By Len Lazarick
Len@MarylandReporter.com
A high-ranking Ehrlich administration official and former Republican candidate for Howard County Council has filed an ethics complaint against Howard County Executive Ken Ulman and County Council Chairman Calvin Ball.
Diane Wilson says Ulman and Ball used their offices to get her fired as the lobbyist for the Howard County Chamber of Commerce after serving just a week in January.
In an interview, Wilson, 60, said she was “outraged” at the political interference after she had persuaded chamber officials she could influence people she had opposed politically.
Wilson served as deputy secretary of the state General Services Department under Republican Gov. Bob Ehrlich. She ran against then-County Council member Guy Guzzone, now a member of the House of Delegates and an ally of Howard County Executive Ken Ulman, this year’s president of the Maryland Association of Counties.
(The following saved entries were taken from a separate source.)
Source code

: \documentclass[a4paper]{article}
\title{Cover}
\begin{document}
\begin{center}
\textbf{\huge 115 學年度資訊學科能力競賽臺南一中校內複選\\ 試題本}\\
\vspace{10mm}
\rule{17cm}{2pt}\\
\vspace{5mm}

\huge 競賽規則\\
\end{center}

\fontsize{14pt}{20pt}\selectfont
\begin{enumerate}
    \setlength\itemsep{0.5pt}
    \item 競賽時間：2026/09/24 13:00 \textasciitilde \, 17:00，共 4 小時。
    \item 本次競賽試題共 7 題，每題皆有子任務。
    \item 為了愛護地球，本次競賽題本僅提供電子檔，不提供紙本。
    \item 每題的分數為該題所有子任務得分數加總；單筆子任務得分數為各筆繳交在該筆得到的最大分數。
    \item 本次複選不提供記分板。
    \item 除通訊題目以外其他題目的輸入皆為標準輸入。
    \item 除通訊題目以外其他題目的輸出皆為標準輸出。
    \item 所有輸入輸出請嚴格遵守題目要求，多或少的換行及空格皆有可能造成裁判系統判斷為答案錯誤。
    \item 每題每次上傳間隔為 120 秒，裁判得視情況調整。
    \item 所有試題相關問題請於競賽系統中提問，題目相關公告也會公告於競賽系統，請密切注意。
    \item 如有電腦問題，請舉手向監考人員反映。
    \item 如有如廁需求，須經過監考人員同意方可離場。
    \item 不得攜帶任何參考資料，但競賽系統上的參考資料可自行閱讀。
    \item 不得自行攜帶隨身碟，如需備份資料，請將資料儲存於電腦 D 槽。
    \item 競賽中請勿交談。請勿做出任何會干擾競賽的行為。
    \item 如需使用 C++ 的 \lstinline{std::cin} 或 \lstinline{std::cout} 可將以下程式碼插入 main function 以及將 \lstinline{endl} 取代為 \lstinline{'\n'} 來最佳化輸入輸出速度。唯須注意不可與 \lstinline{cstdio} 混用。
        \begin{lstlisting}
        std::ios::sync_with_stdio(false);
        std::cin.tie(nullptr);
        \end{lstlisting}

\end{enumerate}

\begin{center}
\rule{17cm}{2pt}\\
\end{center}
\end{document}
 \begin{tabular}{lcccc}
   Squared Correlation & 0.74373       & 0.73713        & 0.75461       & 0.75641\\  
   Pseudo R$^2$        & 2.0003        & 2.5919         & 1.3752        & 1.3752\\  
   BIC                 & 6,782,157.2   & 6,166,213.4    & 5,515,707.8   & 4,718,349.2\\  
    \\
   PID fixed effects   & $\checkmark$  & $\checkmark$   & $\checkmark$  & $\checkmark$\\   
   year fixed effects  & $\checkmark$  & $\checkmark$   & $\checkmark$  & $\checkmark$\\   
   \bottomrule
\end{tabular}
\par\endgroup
In a detailed letter of complaint to the commission, Wilson says that she was hired over another candidate who had been proposed by Ball, and started work Jan. 10. She said Ball then contacted the chamber and said Wilson was “too political” and involved in recent Republican initiatives, which Wilson denies.
Wilson also said Ulman called the co-chair of the chamber’s legislative committee to express his “displeasure” and say the county’s legislative delegation “will not likely work with [her]” due to a “hostile campaign” she ran against Guzzone in 2002.
CLARIFICATION: According to Wilson’s complaint, the chamber also contacted Guzzone, and Wilson was told that he said “it would be difficult to work with me due to the ‘hostile campaign.’”
All these second-hand accounts of phone conversations could not be confirmed with the parties involved.
After initial support from the chamber board, Wilson said she was told by Chamber President Pamela Klahr on January 14 that “things had not died down” and “I was asked to resign.”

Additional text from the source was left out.